(RECORDS TO USE begins)

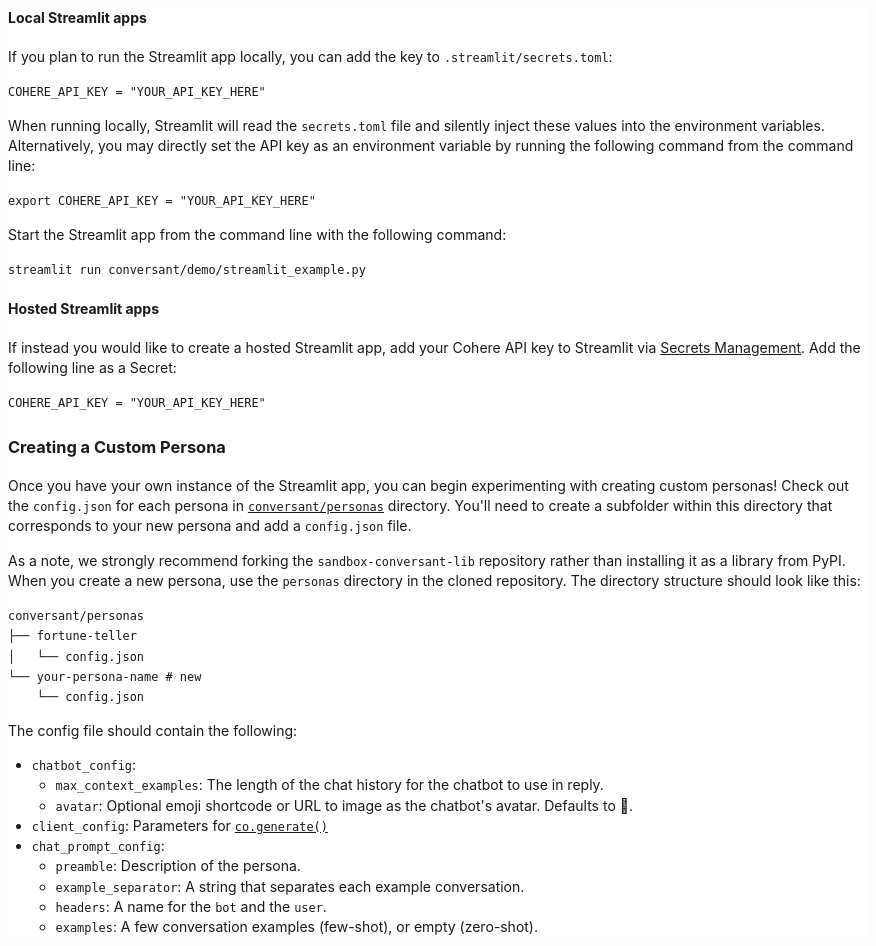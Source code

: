 #### Local Streamlit apps
If you plan to run the Streamlit app locally, you can add the key to `.streamlit/secrets.toml`:
```
COHERE_API_KEY = "YOUR_API_KEY_HERE"
```

When running locally, Streamlit will read the `secrets.toml` file and silently inject these values into the environment variables. Alternatively, you may directly set the API key as an environment variable by running the following command from the command line:
```
export COHERE_API_KEY = "YOUR_API_KEY_HERE"
```

Start the Streamlit app from the command line with the following command:
```
streamlit run conversant/demo/streamlit_example.py
```

#### Hosted Streamlit apps
If instead you would like to create a hosted Streamlit app, add your Cohere API key to Streamlit via [Secrets Management](https://docs.streamlit.io/streamlit-cloud/get-started/deploy-an-app/connect-to-data-sources/secrets-management). Add the following line as a Secret:
```
COHERE_API_KEY = "YOUR_API_KEY_HERE"
```

### Creating a Custom Persona
Once you have your own instance of the Streamlit app, you can begin experimenting with creating custom personas! Check out the `config.json` for each persona in [`conversant/personas`](https://github.com/cohere-ai/sandbox-conversant-lib/tree/main/conversant/personas) directory. You'll need to create a subfolder within this directory that corresponds to your new persona and add a `config.json` file. 

As a note, we strongly recommend forking the `sandbox-conversant-lib` repository rather than installing it as a library from PyPI. When you create a new persona, use the `personas` directory in the cloned repository. The directory structure should look like this:

```
conversant/personas
├── fortune-teller
│   └── config.json
└── your-persona-name # new
    └── config.json
```

The config file should contain the following:
- `chatbot_config`: 
  -  `max_context_examples`: The length of the chat history for the chatbot to use in reply.
  -  `avatar`: Optional emoji shortcode or URL to image as the chatbot's avatar. Defaults to 🤖.
-  `client_config`: Parameters for [`co.generate()`](https://docs.cohere.ai/generate-reference)
-  `chat_prompt_config`: 
   - `preamble`: Description of the persona.
   - `example_separator`: A string that separates each example conversation.
   - `headers`: A name for the `bot` and the `user`.
   - `examples`: A few conversation examples (few-shot), or empty (zero-shot).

(RECORDS TO USE ends)

Each line from the one containing "As a note, we" through the end of the listing above should be copied exactly, with no other line included.

As a note, we strongly recommend forking the `sandbox-conversant-lib` repository rather than installing it as a library from PyPI. When you create a new persona, use the `personas` directory in the cloned repository. The directory structure should look like this:

```
conversant/personas
├── fortune-teller
│   └── config.json
└── your-persona-name # new
    └── config.json
```

The config file should contain the following:
- `chatbot_config`: 
  -  `max_context_examples`: The length of the chat history for the chatbot to use in reply.
  -  `avatar`: Optional emoji shortcode or URL to image as the chatbot's avatar. Defaults to 🤖.
-  `client_config`: Parameters for [`co.generate()`](https://docs.cohere.ai/generate-reference)
-  `chat_prompt_config`: 
   - `preamble`: Description of the persona.
   - `example_separator`: A string that separates each example conversation.
   - `headers`: A name for the `bot` and the `user`.
   - `examples`: A few conversation examples (few-shot), or empty (zero-shot).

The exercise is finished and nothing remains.